8. He made the point that it is harder to find a used Barudan than the other machines I am considering, and I have found that to be true. Generally speaking, I believe that means people keep them forever instead of selling them.

9. They do not have any online training.

10. He recommended the Elite XL II over the Pro II because we will be doing a lot of bags. The Elite XL II gives more room under the head to work with large objects, but the sewing field is smaller (9-3/4 x 15-1/2). He said this is not an issue though since you don’t usually embroider anything larger than that.

11. The Elite XL II is only advertised as a 9 needle, but they custom built some 15 needles for a customer that ended up not taking them all so he had a few to sell (at the same price as the Pro II).

12. The Elite XL II has newer sewing head than the Pro II.

13. Tajima is their true head-to-head competitor.

14. He had many customers that switched from Tajima to Barudan.

*The offer:*

For $16,644.00 I get:

Elite XLII 15 Needle Embroidery Machine 
Advantage Elite XL "EX" Cap Frame - Set of 2 
1 Cap Framing Device 
1 XL Adapter Bracket w/hardware 
2 12cm Hoops (520) 
2 15cm Hoops (520) 
2 300x430mm Hoops (520) 
1 Cart with Wheels for Elite XLII
5-3-2 Year Warranty on all Barudan Machine Models On-Site Installation/Machine Training (2 Consecutive Days) 
Wilcom EmbStudio Editing e3.0 
Embroidery Start Up Package consisting of: 
Discover Dakota 4000 Design Pack 
Pre-wound Bobbins (144) 
Medium Weight Cutaway Backing, 14" x 20" (250 pcs.) 
Firm Tearaway Backing, 14" x 14" (250 pcs.) 
Medium Weight Tearaway Backing 7½" x 8" (250 pcs.) 
Cap Backing, 4 1/8"x 25 yds. 
No-Show Perforated Backing, 8" x 8" x 100 yds. Adhesive Backing, 9" x 12 yds. 
Water Soluble Topping, 6" x 12", 100 pcs. 
3-D Foam Backing, pkg. of 8 assorted colors 
75-11 Ball Point Needles (50) 
75-11 Normal Point Needles (50) 
8" Bent Trimmer Scissors 
3½" Curved Tip Scissors 
Trimming Tweezers 
Lint Cleaning Brush 
Disappearing Ink 
Fabric Marker 
6" Ruler 
Tube Oiler 
Canned Air Spray 
Adhesive 
15-Cone Thread Kit, with Madeira's most popular set of thread colors

The salesman is also willing to come to Atlanta and meet my wife at an existing customer’s location to see a machine in operation.

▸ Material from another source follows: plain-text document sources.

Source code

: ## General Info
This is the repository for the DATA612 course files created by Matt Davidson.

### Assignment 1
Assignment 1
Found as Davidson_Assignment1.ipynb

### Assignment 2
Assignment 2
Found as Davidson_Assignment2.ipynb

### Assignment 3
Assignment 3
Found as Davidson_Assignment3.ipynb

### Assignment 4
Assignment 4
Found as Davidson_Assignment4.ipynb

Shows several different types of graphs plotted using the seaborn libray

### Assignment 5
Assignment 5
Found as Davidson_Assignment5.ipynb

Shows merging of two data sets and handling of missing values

This deal seems like a no-brainer. It is a top brand piece of equipment with a lot of goodies, and at $3000.00 more than the Melco, seems like a relative bargain. The only downside that I see is the lack of training resources beyond the initial 2 day training.
Maybe you can let me know if it matters what training I watch. There are a lot of youtube videos but they are not Barudan specific.

*Tajima:*

Another friendly, knowledgeable and helpful salesman. We discussed the Tajima TUMX-C1501/WCT Hybrid. Here is what I learned.

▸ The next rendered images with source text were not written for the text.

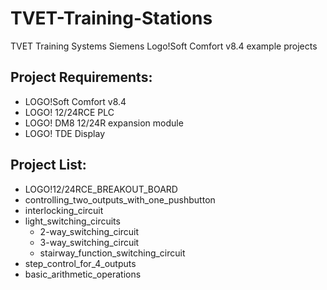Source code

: # TVET-Training-Stations
TVET Training Systems Siemens Logo!Soft Comfort v8.4 example projects

## Project Requirements:
- LOGO!Soft Comfort v8.4
- LOGO! 12/24RCE PLC
- LOGO! DM8 12/24R expansion module
- LOGO! TDE Display

## Project List:
- LOGO!12/24RCE_BREAKOUT_BOARD
- controlling_two_outputs_with_one_pushbutton
- interlocking_circuit
- light_switching_circuits
  - 2-way_switching_circuit
  - 3-way_switching_circuit
  - stairway_function_switching_circuit
- step_control_for_4_outputs
- basic_arithmetic_operations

1. It is like the Neo Plus, but it has a lot more room underneath for bags.

2. My salesman is in the same small town that I am in.

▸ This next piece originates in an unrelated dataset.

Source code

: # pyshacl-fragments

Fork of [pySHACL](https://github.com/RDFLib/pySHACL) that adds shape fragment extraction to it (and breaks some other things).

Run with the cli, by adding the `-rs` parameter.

3. The closest certified tech is 25 minutes from me.

4. SWF is in bankruptcy.

5. Steer clear of Chinese machines.

6. Melco is a decent mid-grade machine, but not at the level of Tajima or Barudan.

7. They are still 100% Japanese made and assembled here in the US.

8. Software updates for the OS are free for as long as you own the machine.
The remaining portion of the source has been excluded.